• **Exercise prompt**
Copy out each line below containing "Mahak".

━━ Recorded information ━━

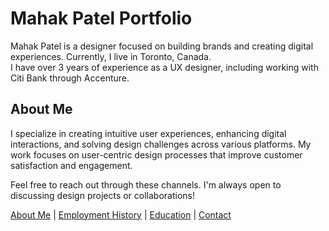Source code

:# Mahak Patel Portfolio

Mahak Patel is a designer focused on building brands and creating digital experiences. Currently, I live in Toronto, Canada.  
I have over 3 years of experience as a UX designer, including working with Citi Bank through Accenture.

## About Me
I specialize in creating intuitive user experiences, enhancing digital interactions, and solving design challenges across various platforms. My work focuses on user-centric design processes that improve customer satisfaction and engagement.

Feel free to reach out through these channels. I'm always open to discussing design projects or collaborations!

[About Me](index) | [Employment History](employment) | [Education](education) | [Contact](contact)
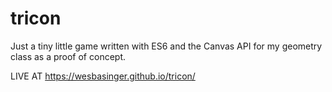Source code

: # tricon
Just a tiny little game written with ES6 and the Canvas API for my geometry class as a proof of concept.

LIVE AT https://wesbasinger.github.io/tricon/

━━━

• **Task result**
:# Mahak Patel Portfolio
Mahak Patel is a designer focused on building brands and creating digital experiences. Currently, I live in Toronto, Canada.  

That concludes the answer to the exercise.